A medida que un directivo asciende por la escalera del poder y se rodea de privilegios y signos de estatus, aparece ese ego seductor y excluyente que tiende a aislarnos y hacernos perder contacto con la gente, con la cultura real y, al final, con nuestros clientes.
¿Cuántas veces nos hemos callado opiniones frente a nuestros jefes, porque sabemos que no les gusta escuchar un criterio diferente?
Y como jefes, seamos sinceros, ¿no nos gustan más esos colaboradores que nos dicen lo bien que lo hacemos, frente a los críticos que nos incordian con sus comentarios?
¿Y cómo no hablar de los políticos, cuando en realidad anteponen su ego frente a los intereses generales de la sociedad a la que sirven?
Cuanto más poder vamos acumulando, más notamos que la gente tiende a complacernos, a prestarnos más atención, a aceptar más fácilmente nuestros argumentos, y a reírnos las gracias.
Todas estas cosas masajean y cosquillean nuestro ego, haciéndole crecer y esperar su ración diaria de adulación, porque es insaciable.
Es lo que los expertos denominan como Síndrome de Hubris, un desorden de la personalidad, que padecen ciertas personas que ejercen el poder, y provoca una conducta prepotente, narcisista e incapaz de cambiar de opinión.
Un ego excesivo puede acabar deformando nuestra perspectiva, empequeñecer nuestra visión de las cosas, corromper nuestros valores y, finalmente, afectar negativamente a nuestra mente.
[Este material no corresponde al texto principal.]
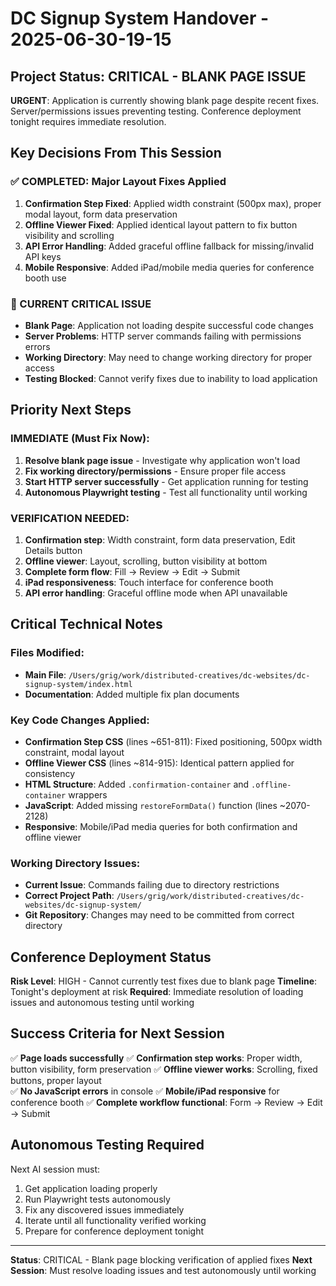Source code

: # DC Signup System Handover - 2025-06-30-19-15

## Project Status: CRITICAL - BLANK PAGE ISSUE

**URGENT**: Application is currently showing blank page despite recent fixes. Server/permissions issues preventing testing. Conference deployment tonight requires immediate resolution.

## Key Decisions From This Session

### ✅ COMPLETED: Major Layout Fixes Applied
1. **Confirmation Step Fixed**: Applied width constraint (500px max), proper modal layout, form data preservation
2. **Offline Viewer Fixed**: Applied identical layout pattern to fix button visibility and scrolling
3. **API Error Handling**: Added graceful offline fallback for missing/invalid API keys
4. **Mobile Responsive**: Added iPad/mobile media queries for conference booth use

### 🚨 CURRENT CRITICAL ISSUE
- **Blank Page**: Application not loading despite successful code changes
- **Server Problems**: HTTP server commands failing with permissions errors
- **Working Directory**: May need to change working directory for proper access
- **Testing Blocked**: Cannot verify fixes due to inability to load application

## Priority Next Steps

### IMMEDIATE (Must Fix Now):
1. **Resolve blank page issue** - Investigate why application won't load
2. **Fix working directory/permissions** - Ensure proper file access
3. **Start HTTP server successfully** - Get application running for testing
4. **Autonomous Playwright testing** - Test all functionality until working

### VERIFICATION NEEDED:
1. **Confirmation step**: Width constraint, form data preservation, Edit Details button
2. **Offline viewer**: Layout, scrolling, button visibility at bottom
3. **Complete form flow**: Fill → Review → Edit → Submit
4. **iPad responsiveness**: Touch interface for conference booth
5. **API error handling**: Graceful offline mode when API unavailable

## Critical Technical Notes

### Files Modified:
- **Main File**: `/Users/grig/work/distributed-creatives/dc-websites/dc-signup-system/index.html`
- **Documentation**: Added multiple fix plan documents

### Key Code Changes Applied:
- **Confirmation Step CSS** (lines ~651-811): Fixed positioning, 500px width constraint, modal layout
- **Offline Viewer CSS** (lines ~814-915): Identical pattern applied for consistency  
- **HTML Structure**: Added `.confirmation-container` and `.offline-container` wrappers
- **JavaScript**: Added missing `restoreFormData()` function (lines ~2070-2128)
- **Responsive**: Mobile/iPad media queries for both confirmation and offline viewer

### Working Directory Issues:
- **Current Issue**: Commands failing due to directory restrictions
- **Correct Project Path**: `/Users/grig/work/distributed-creatives/dc-websites/dc-signup-system/`
- **Git Repository**: Changes may need to be committed from correct directory

## Conference Deployment Status

**Risk Level**: HIGH - Cannot currently test fixes due to blank page
**Timeline**: Tonight's deployment at risk
**Required**: Immediate resolution of loading issues and autonomous testing until working

## Success Criteria for Next Session

✅ **Page loads successfully**
✅ **Confirmation step works**: Proper width, button visibility, form preservation
✅ **Offline viewer works**: Scrolling, fixed buttons, proper layout  
✅ **No JavaScript errors** in console
✅ **Mobile/iPad responsive** for conference booth
✅ **Complete workflow functional**: Form → Review → Edit → Submit

## Autonomous Testing Required

Next AI session must:
1. Get application loading properly
2. Run Playwright tests autonomously
3. Fix any discovered issues immediately
4. Iterate until all functionality verified working
5. Prepare for conference deployment tonight

---
**Status**: CRITICAL - Blank page blocking verification of applied fixes
**Next Session**: Must resolve loading issues and test autonomously until working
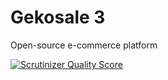 Gekosale 3
============
Open-source e-commerce platform

[![Scrutinizer Quality Score](https://scrutinizer-ci.com/g/gekosale/Gekosale3/badges/quality-score.png?s=5f417ea24568f583db447e4cec5d521bdef9820f)](https://scrutinizer-ci.com/g/gekosale/Gekosale3/)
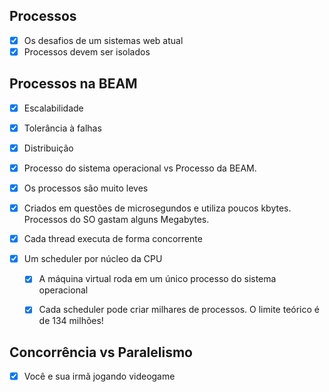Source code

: ## Processos
- [x] Os desafios de um sistemas web atual
- [x] Processos devem ser isolados 

## Processos na BEAM

- [x] Escalabilidade
- [x] Tolerância à falhas
- [x] Distribuição 

- [x] Processo do sistema operacional vs Processo da BEAM.
- [x] Os processos são muito leves
- [x] Criados em questões de microsegundos e utiliza poucos kbytes. Processos do SO gastam
    alguns Megabytes.

- [x] Cada thread executa de forma concorrente
- [x] Um scheduler por núcleo da CPU
  - [x] A máquina virtual roda em um único processo do sistema operacional
  - [x] Cada scheduler pode criar milhares de processos. O limite teórico é de 134 milhões!



## Concorrência vs Paralelismo
 - [x] Você e sua irmã jogando videogame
Un ego exacerbado representa un elevado riesgo para nosotros, para nuestra gente y para nuestra organización.
Nos hace muy vulnerables ante los demás al hacernos más predecibles, más manipulables.
Por otra parte, a mayor ego, menor aprendizaje ante los errores y fracasos, que no asumiremos como propios y, lo que es peor, seremos sordos frente a quienes se atrevan a contradecir nuestra opinión.
Sordos y ciegos, que no mudos, frente a todo aquello que difiera de lo que pensamos.
Liberarse del ego adictivo no es tarea fácil. Exige tomar conciencia de ello, capacidad de desapego, y coraje para nadar contracorriente.
No está al alcance de cualquiera renunciar a aquellos privilegios que sólo sirven para alimentar nuestro ego y estatus, rodearse de gente que nos diga siempre lo que piensa, y ser humildes y agradecidos.
Hace falta tener gran seguridad en uno mismo para darse cuenta que, las opiniones que nos hacen replantearnos nuestra propia visión sobre las cosas, son las más valiosas.
Si nuestra capacidad para liderar y gestionar las transformaciones es cada vez más importante, el ego es un lastre muy peligroso.
Nos desconecta de la realidad, nos invalida para dar ejemplo personal, y nos desautoriza para encabezar la expedición.
Seres superiores, pero profesionalmente autistas. Porque el liderazgo trata de la gente, y la gente cambia continuamente.
Si dejamos que nuestro ego condicione lo que vemos, lo que oímos, y lo que creemos, habremos dejado de ser ejemplares, útiles e influyentes.
Como dice el escritor Marcos Chicot, “nada nos ensordece tanto como nuestras propias palabras”.
Porque nosotros, los de entonces, aquellos que intuimos que en tiempos de cambio es más importante escuchar, observar y avanzar ligeros de equipaje, seguimos siendo los mismos.